By: Daniel Stone
Share This Post
How to cut costs? Start with refinancing your mortgage
Guest article written by Chicago bankruptcy attorney David Chang
How To Cut Costs? Start With Refinancing Your Mortgage!
The past few years have been a challenging financial time for Americans. Every family is looking for how to cut costs out of their monthly expenses. Finding ways to save money is not always easy. Cutting coupons and turning down the thermostat are not going to yield significant monthly savings. Refinancing your home mortgage will!
The recent financial situation drastically affected home prices and values. In response to this the Federal Reserve has taken measures to keep home loan interest rates at an all time low. This has been particularly beneficial as a way to stimulate the housing market and encourage first time home buyers to get into the real estate game. For some families that are struggling with tight finances the low interest rates provide an opportunity to refinance mortgages and save big.
Today bankrate.com is reporting the interest rate on a 30 year fixed mortgage to be 3.81%. Refinancing your loan if your current rate is around 6% can mean saving hundreds of dollars a month. For some families this can mean the difference between struggling to pay bills each month and living comfortably.

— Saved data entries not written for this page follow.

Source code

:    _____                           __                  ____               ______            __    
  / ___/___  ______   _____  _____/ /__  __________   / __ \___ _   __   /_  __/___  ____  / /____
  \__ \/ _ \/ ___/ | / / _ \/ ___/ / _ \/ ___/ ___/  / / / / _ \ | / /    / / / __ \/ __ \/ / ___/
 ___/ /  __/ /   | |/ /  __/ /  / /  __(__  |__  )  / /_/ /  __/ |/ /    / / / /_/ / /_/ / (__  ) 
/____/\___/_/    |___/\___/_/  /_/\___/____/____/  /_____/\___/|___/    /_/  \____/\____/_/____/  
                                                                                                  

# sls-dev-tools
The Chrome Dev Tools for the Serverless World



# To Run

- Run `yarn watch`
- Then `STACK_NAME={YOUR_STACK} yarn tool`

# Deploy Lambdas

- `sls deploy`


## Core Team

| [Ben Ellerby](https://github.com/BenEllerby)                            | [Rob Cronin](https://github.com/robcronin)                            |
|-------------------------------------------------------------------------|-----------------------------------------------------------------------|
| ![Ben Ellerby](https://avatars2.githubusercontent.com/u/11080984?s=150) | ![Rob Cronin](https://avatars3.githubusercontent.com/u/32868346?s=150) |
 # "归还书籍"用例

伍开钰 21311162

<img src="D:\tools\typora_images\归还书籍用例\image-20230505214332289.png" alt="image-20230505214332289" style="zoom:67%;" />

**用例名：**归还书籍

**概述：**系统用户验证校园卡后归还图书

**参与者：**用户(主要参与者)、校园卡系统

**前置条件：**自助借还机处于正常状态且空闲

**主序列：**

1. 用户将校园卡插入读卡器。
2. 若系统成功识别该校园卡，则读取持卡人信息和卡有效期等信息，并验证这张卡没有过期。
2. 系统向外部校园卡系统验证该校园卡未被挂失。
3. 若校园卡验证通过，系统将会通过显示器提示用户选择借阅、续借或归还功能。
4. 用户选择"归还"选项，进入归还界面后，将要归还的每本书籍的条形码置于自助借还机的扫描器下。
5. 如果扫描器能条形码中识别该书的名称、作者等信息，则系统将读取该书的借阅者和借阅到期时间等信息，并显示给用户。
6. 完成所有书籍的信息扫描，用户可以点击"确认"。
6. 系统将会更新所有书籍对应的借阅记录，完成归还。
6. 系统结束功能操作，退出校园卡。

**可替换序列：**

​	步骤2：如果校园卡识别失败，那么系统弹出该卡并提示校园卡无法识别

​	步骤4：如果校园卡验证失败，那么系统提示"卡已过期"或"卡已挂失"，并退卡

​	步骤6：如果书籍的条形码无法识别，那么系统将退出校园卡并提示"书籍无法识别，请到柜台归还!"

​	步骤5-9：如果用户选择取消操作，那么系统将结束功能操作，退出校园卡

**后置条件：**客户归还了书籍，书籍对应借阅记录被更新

Those who are comfortable making their current mortgage payments should consider a refinance too. If you can refinance your mortgage and lower your monthly payment but continue to pay the previous mortgage payment amount, you can drastically reduce the interest paid on the life of your loan. For example, if your current mortgage payment is $1,400 and you refinance it to $1,200 per month you should continue to pay the $1,400 if you can afford it and pay down your debt faster and pay less interest overtime.
Refinancing can be a great solution for many people. However inChicago, bankruptcy lawyers have also seen that there are some drawbacks to refinancing your home. Some things to take into consideration before refinancing:
- Can you afford to refinance? – A refinance can be expensive. There are closing costs involved on the loan and you will have to pay some insurance and escrow upfront.
- How long do you plan to live in your home? – Because you have to pay closing costs you need to make sure you will live in the home long enough for the monthly savings to be greater than the closing cost investment. If you plan to sell the home in a year it may not be wise to refinance.
- Will you lose your equity? – For those who cannot afford closing costs upfront there may be an option to roll the closing costs into the new loan thus using your equity to pay them. If you do this make sure you pay extra on your loan to make up the lost equity as fast as possible.
- Would you be better of selling? – If you are an American how has enough equity in your home to sell that is a solution to consider. Real estate can be very emotional. Do not get your emotions involved when decided if you should keep or sell your home. Make the decision that will most benefit your financial future.
- Will you home appraise for enough? – In order to refinance you need to have 20% equity in your home. When some houses lost value families also lost equity. If the equity dipped below 20% it would be challenging to refinance.
- Will refinancing help? – If your finances are in bad shape it might be time to accept that even a refinance won’t help. It might be time to talk to a bankruptcy attorney and find out what the best solution is for you.
If you are looking into how to cut costs, refinancing may be the answer. It can be a great financial decision that will keep some people out of bankruptcy. Just make sure it’s the right choice for you.